Requirement =>
Taking the line with "- ~~The amount earned when progressing~~" as the first and the line with "- And 3-4 more bird images" as the last, set down exactly every line in that range from the entries below, and no more.

Record excerpts =>
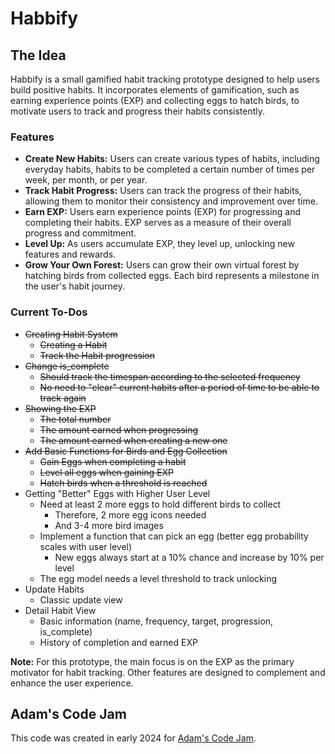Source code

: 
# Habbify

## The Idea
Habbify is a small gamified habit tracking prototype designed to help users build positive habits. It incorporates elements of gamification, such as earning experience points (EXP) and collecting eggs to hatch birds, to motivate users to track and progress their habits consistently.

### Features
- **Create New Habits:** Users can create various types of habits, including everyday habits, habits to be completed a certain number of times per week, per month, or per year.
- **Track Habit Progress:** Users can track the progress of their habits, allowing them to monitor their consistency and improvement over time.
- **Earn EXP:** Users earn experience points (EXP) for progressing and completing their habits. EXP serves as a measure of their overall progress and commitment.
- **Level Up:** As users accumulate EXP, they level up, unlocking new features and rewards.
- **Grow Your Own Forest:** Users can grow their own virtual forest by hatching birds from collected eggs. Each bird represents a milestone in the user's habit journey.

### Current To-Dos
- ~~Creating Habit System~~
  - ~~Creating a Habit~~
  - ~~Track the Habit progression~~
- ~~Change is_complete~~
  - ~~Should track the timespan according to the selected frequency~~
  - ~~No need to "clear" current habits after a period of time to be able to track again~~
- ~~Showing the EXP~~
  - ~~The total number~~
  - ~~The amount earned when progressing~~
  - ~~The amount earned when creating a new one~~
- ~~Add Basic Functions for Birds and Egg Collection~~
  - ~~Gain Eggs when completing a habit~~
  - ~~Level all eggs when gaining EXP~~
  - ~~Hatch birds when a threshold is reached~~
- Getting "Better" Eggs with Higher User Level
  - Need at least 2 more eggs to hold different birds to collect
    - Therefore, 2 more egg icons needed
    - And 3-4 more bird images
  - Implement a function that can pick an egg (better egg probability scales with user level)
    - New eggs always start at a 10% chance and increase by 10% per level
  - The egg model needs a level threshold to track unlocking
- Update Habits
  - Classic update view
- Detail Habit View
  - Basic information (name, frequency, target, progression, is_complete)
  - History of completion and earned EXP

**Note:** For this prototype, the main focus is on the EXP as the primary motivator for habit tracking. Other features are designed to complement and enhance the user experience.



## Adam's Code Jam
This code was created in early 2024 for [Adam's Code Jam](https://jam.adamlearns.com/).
...
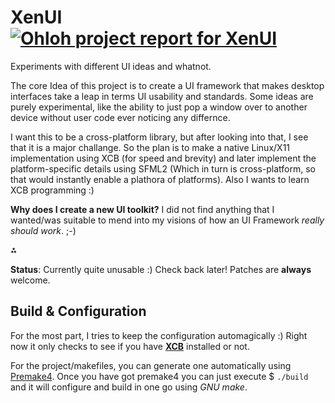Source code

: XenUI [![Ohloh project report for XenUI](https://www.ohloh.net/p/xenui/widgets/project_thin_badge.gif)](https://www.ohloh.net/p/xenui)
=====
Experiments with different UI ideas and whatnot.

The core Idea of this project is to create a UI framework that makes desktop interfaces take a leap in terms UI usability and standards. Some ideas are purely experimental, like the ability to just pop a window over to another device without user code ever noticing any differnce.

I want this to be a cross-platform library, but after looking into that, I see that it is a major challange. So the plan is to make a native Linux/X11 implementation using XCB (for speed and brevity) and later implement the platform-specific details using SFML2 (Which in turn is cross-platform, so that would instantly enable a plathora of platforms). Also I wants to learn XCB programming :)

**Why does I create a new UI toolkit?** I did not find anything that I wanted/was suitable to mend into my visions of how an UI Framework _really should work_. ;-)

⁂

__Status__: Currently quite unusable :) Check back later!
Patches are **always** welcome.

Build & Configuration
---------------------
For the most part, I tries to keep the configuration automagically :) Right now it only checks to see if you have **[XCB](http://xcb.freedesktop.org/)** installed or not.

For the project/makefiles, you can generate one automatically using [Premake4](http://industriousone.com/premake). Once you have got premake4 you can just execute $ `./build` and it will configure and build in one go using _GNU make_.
---
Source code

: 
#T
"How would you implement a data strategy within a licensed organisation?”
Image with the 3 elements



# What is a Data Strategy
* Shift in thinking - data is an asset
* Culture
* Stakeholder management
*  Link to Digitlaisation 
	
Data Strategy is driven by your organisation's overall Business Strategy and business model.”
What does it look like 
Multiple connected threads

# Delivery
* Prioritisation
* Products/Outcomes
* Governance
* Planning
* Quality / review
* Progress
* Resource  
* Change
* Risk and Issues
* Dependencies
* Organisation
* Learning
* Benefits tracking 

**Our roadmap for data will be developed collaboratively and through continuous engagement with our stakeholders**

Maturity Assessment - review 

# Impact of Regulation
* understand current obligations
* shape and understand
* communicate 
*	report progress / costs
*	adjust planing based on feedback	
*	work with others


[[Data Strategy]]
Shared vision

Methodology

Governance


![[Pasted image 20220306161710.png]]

Written reply =>
  - ~~The amount earned when progressing~~
  - ~~The amount earned when creating a new one~~
- ~~Add Basic Functions for Birds and Egg Collection~~
  - ~~Gain Eggs when completing a habit~~
  - ~~Level all eggs when gaining EXP~~
  - ~~Hatch birds when a threshold is reached~~
- Getting "Better" Eggs with Higher User Level
  - Need at least 2 more eggs to hold different birds to collect
    - Therefore, 2 more egg icons needed
    - And 3-4 more bird images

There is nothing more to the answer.